Certo, il cammino, dopo la scelta, è quasi sempre in salita.
«Servono energia, tempo e determinazione per stare accanto a chi ha bisogno di cure continue, ha subito abusi, ha sofferto, o mai e poi mai ti chiamerebbe mamma, perché la sua l'ha conosciuta e gli manca. E noi «mamme matte» lo sappiamo bene. L'associazione segue le famiglie anche nel dopo, con consulenze e affiancamenti, incontri e gruppi di auto aiuto» spiega Falconi. «Non essere soli è fondamentale per il buon esito dell'affido: tutti hanno bisogno di essere accompagnati e di un confronto. È successo anche a una di noi, durante l'inserimento in casa di un'adolescente: davanti alle sue risposte provocatorie, le ostinazioni e le difficoltà, la professionista non c'era più, era rimasta solo una mamma sconfortata. Anche lei ha chiesto aiuto alla Rete».

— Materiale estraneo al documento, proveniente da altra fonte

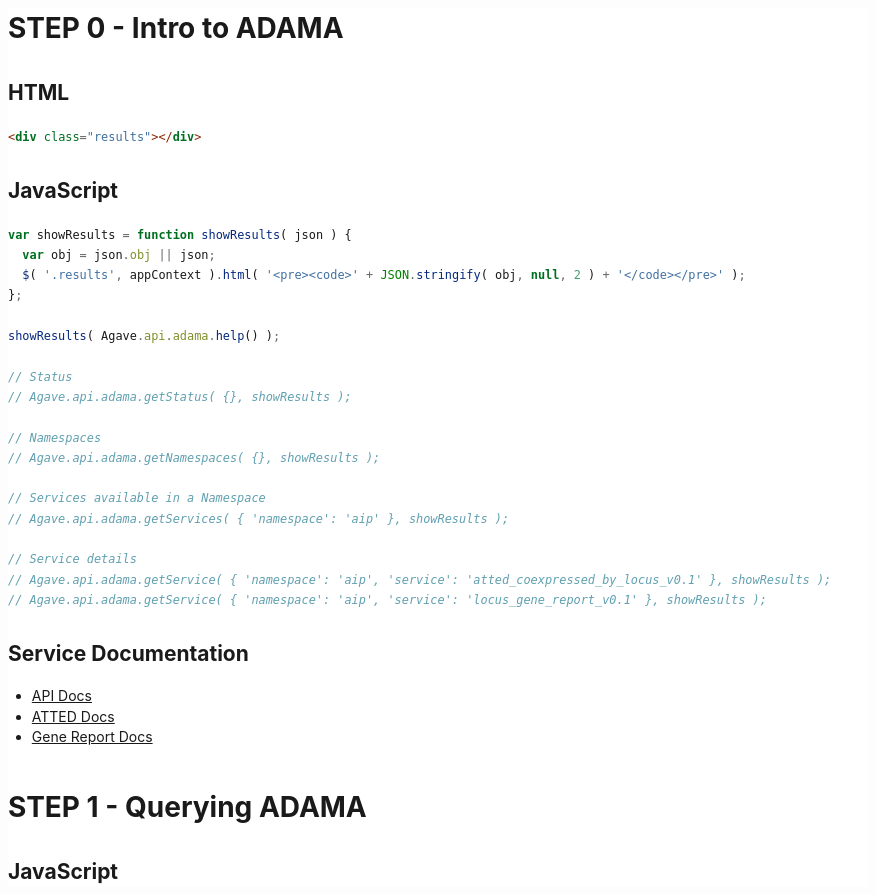 # STEP 0 - Intro to ADAMA

## HTML

```html
<div class="results"></div>
```

## JavaScript

```javascript
var showResults = function showResults( json ) {
  var obj = json.obj || json;
  $( '.results', appContext ).html( '<pre><code>' + JSON.stringify( obj, null, 2 ) + '</code></pre>' );
};

showResults( Agave.api.adama.help() );

// Status
// Agave.api.adama.getStatus( {}, showResults );

// Namespaces
// Agave.api.adama.getNamespaces( {}, showResults );

// Services available in a Namespace
// Agave.api.adama.getServices( { 'namespace': 'aip' }, showResults );

// Service details
// Agave.api.adama.getService( { 'namespace': 'aip', 'service': 'atted_coexpressed_by_locus_v0.1' }, showResults );
// Agave.api.adama.getService( { 'namespace': 'aip', 'service': 'locus_gene_report_v0.1' }, showResults );
```

## Service Documentation

- [API Docs](https://github.com/Arabidopsis-Information-Portal/devzone/blob/master/AIPWebServices.md)
- [ATTED Docs](https://github.com/Arabidopsis-Information-Portal/devzone/blob/master/AIPWebServices.md#atted-atted_coexpressed_by_locus_v01)
- [Gene Report Docs](https://github.com/Arabidopsis-Information-Portal/devzone/blob/master/AIPWebServices.md#aip-locus_gene_report_v01)

# STEP 1 - Querying ADAMA

## JavaScript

Neanche Sergio e Francesca si nascondono dietro a un dito. «Nostra figlia ha un grosso ritardo nello sviluppo, questa cosa non la puoi cambiare. All'inizio c'erano i sondini, valori da controllare, questa bambina che dovevamo imparare a conoscere, e ancora oggi ci sono da fare i salti mortali per il fisioterapista, il logopedista, la scuola, le sue ostinazioni e un carattere non sempre facile da gestire» dice Francesca. «Ma i nostri sacrifici non sono stati inutili. Marta adesso è serena, mangia, parlotta, canta, corre, litiga e gioca con suo fratello, che la adora e la protegge. Ogni progresso è stato un regalo. E grazie a lei abbiamo imparato ad amare i figli come si dovrebbe fare sempre: accettandoli per quello che sono».
Così ci si prepara all'affido
Per prendere in affido un bambino con bisogni speciali si segue un iter, che non è diverso da quello dell'affido «classico». Il primo passo è rivolgersi ai servizi sociali del proprio Comune e partecipare agli incontri di gruppo e individuali con assistenti sociali e psicologi. In questa fase bisogna specificare che si è aperti all'accoglienza di bimbi con bisogni speciali. Gli esperti effettuano un'indagine psicosociale sui richiedenti e alla fine la famiglia affidataria viene inserita in una banca dati territoriale.
Quasi 400 bimbi e ragazzi aspettano una famiglia
Gli ultimi dati disponibili risalgono al 2017 e parlano di 385 minori dichiarati adottabili e senza una famiglia in Italia: quasi tutti bambini già preadolescenti o con gravi disabilità. «Ogni volta che si presenta il caso di un minore con bisogni speciali, il tribunale effettua una selezione tra le coppie che si sono dichiarate disponibili e sono negli elenchi delle famiglie in attesa per l'adozione o tra quelle affidatarie» spiega Marzia Colace, giudice onorario al Tribunale dei minori di Catanzaro. «Può accadere però che quando presentiamo la situazione, i genitori non se la sentano». Se diversi tentativi vanno a vuoto, vengono contattate associazioni come M'aMa, la Rete delle MammeMatte, che lavorano su mandato gratuito dei servizi sociali e dei tribunali. «Noi» spiega la vicepresidente Karin Falconi «inviamo l'appello alle famiglie della nostra Rete: lo facciamo nel rispetto della privacy, senza indicare i dati anagrafici o l'eventuale patologia del minore. E, se serve, pubblichiamo anche un Sos sui giornali con cui collaboriamo e sui nostri social».